Data to examine ::
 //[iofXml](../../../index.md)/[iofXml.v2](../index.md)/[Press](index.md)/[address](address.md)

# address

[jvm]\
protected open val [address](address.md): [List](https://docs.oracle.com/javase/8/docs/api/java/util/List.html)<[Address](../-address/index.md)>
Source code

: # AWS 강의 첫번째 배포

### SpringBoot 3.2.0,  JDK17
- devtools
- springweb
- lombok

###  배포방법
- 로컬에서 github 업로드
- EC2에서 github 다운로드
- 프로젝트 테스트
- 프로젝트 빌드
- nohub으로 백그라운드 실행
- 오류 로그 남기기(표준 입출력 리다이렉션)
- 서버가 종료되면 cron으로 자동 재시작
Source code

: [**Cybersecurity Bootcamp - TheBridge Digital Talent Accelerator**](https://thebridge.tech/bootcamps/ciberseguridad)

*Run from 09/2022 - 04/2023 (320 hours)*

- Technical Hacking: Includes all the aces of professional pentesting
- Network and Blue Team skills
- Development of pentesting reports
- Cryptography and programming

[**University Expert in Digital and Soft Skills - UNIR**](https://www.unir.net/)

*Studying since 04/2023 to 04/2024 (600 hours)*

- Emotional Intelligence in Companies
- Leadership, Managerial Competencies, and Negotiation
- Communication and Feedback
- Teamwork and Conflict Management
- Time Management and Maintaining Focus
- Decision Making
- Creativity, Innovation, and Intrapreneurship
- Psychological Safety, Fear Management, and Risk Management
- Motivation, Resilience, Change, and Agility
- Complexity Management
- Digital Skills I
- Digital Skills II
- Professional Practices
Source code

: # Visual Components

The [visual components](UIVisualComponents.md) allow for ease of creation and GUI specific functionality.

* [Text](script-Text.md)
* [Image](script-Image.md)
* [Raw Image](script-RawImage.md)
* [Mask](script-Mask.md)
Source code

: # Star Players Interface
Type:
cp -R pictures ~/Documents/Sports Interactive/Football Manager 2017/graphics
* * *
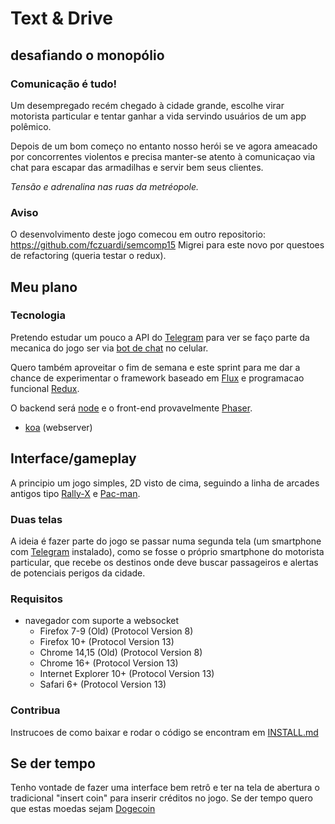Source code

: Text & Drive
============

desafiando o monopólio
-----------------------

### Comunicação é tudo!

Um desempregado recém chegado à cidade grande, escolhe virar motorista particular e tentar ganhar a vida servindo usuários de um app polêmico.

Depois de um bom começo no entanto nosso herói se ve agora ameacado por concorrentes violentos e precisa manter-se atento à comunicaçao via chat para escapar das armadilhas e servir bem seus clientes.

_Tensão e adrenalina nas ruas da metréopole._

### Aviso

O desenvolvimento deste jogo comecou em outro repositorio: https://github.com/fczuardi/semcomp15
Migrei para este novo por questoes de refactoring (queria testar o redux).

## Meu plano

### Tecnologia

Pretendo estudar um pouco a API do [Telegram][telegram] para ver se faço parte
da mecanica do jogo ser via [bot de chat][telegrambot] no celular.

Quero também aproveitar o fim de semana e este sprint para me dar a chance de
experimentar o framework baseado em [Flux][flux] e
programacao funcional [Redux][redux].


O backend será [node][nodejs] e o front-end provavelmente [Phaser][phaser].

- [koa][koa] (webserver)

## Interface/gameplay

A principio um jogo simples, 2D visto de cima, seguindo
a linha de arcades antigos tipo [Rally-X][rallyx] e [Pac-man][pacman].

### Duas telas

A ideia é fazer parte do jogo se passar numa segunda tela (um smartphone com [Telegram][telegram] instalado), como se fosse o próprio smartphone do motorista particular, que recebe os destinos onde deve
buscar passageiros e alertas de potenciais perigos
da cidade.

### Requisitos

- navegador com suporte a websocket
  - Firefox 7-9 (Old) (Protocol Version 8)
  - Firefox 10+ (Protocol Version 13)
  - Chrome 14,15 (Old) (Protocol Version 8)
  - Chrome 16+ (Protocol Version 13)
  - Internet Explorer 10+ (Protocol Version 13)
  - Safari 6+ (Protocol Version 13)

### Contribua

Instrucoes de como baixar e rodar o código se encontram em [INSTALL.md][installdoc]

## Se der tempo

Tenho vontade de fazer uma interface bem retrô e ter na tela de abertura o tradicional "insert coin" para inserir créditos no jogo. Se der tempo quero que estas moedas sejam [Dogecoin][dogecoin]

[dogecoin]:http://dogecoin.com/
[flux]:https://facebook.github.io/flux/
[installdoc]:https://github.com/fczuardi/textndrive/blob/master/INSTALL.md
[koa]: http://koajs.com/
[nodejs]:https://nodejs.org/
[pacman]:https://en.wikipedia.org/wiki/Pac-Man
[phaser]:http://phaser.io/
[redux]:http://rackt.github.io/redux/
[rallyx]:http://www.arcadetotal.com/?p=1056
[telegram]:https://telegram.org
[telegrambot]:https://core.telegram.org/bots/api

Problem to work on ::
Look above for the line holding "## Interface/gameplay" and the line holding "### Requisitos", then output exactly those two lines and every line between them, nothing more.

Solution to the exercise ::
## Interface/gameplay

A principio um jogo simples, 2D visto de cima, seguindo
a linha de arcades antigos tipo [Rally-X][rallyx] e [Pac-man][pacman].

### Duas telas

A ideia é fazer parte do jogo se passar numa segunda tela (um smartphone com [Telegram][telegram] instalado), como se fosse o próprio smartphone do motorista particular, que recebe os destinos onde deve
buscar passageiros e alertas de potenciais perigos
da cidade.

### Requisitos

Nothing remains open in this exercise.